> _Task statement_
Up to and including the line with "EIGRP parameters. Specifically, the", please reproduce the lines below exactly, beginning with the first.

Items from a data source

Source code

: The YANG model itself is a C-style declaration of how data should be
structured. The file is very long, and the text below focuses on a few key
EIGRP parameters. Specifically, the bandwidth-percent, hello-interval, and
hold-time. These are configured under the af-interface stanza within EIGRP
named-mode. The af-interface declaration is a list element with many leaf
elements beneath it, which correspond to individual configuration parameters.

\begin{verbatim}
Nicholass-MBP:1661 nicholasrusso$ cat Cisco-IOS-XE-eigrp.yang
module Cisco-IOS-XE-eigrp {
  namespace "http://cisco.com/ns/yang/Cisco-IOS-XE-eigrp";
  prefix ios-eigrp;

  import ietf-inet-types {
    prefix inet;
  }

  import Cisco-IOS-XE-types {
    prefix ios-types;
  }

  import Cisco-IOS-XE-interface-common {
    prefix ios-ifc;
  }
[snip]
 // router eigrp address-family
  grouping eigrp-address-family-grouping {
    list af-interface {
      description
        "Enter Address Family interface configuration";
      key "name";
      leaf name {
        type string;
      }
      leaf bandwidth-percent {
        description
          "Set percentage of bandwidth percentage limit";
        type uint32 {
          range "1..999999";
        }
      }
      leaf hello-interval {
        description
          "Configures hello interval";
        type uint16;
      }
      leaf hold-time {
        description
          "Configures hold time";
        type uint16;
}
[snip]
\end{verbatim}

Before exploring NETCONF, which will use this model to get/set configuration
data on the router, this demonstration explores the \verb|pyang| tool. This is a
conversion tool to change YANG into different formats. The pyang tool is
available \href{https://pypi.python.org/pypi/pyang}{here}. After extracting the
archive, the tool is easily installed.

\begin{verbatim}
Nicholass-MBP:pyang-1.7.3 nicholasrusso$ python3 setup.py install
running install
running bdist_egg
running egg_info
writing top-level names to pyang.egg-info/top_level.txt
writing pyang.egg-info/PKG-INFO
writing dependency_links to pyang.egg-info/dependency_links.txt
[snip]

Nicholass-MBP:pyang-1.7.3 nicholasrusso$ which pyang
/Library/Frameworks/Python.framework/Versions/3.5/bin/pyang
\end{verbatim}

> _Task output_
Source code

: The YANG model itself is a C-style declaration of how data should be
structured. The file is very long, and the text below focuses on a few key
EIGRP parameters. Specifically, the bandwidth-percent, hello-interval, and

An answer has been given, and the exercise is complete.